17 Setembro 2019
O presente das relíquias de Pedro que Francisco quis presentear ao sucessor de Santo André representa "um novo marco" e um "passo crucial" na jornada em direção à unidade dos cristãos. Isso foi afirmado pelo Patriarca Ecumênico de Constantinopla Bartolomeu na véspera de sua viagem a Roma nesta entrevista ao Vatican News e ao L'Osservatore Romano, contando a surpresa pelo presente inesperado.
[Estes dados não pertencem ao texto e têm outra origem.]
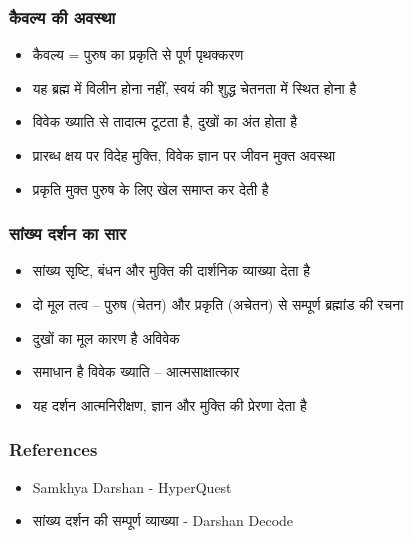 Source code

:\begin{frame}[fragile]\frametitle{कैवल्य की अवस्था}
\begin{itemize}
  \item कैवल्य = पुरुष का प्रकृति से पूर्ण पृथक्करण
  \item यह ब्रह्म में विलीन होना नहीं, स्वयं की शुद्ध चेतनता में स्थित होना है
  \item विवेक ख्याति से तादात्म टूटता है, दुखों का अंत होता है
  \item प्रारब्ध क्षय पर विदेह मुक्ति, विवेक ज्ञान पर जीवन मुक्त अवस्था
  \item प्रकृति मुक्त पुरुष के लिए खेल समाप्त कर देती है
\end{itemize}
\end{frame}

\begin{frame}[fragile]\frametitle{सांख्य दर्शन का सार}
\begin{itemize}
  \item सांख्य सृष्टि, बंधन और मुक्ति की दार्शनिक व्याख्या देता है
  \item दो मूल तत्व – पुरुष (चेतन) और प्रकृति (अचेतन) से सम्पूर्ण ब्रह्मांड की रचना
  \item दुखों का मूल कारण है अविवेक
  \item समाधान है विवेक ख्याति – आत्मसाक्षात्कार
  \item यह दर्शन आत्मनिरीक्षण, ज्ञान और मुक्ति की प्रेरणा देता है
\end{itemize}
\end{frame}



\begin{frame}[fragile]\frametitle{References}

      \begin{itemize}
        \item Samkhya Darshan - HyperQuest
		\item सांख्य दर्शन की सम्पूर्ण व्याख्या - Darshan Decode
      \end{itemize}

\end{frame}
Bartolomeu indica como caminho principal para a evangelização o caminho do serviço ao mundo e, respondendo a uma pergunta sobre o próximo Sínodo dedicado à Amazônia, explica as razões espirituais e teológicas para o compromisso com o meio ambiente ameaçado de destruição.
A entrevista é de Andrea Tornielli, publicada por L'Osservatore Romano, 14/15-09-2019. A tradução é de Luisa Rabolini.
Sua Santidade, qual foi sua primeira reação quando recebeu do Papa Francisco o presente da urna que continha os 9 fragmentos dos ossos considerados do apóstolo Pedro?
Devemos admitir que, no começo, ficamos muito surpresos ao saber que Sua Santidade, nosso irmão Papa Francisco, estava nos presenteando tamanho tesouro. Esse gesto surpreendeu muitos. Nem mesmo a delegação do Patriarcado Ecumênico que estava em Roma para a festa patronal de nossa irmã Igreja esperava isso. Geralmente esse tipo de evento é objeto de discussões protocolares. Não foi o caso desta vez. Agradecemos sinceramente o presente, que é uma manifestação da espontaneidade, um sinal do verdadeiro amor fraterno que hoje une católicos e ortodoxos.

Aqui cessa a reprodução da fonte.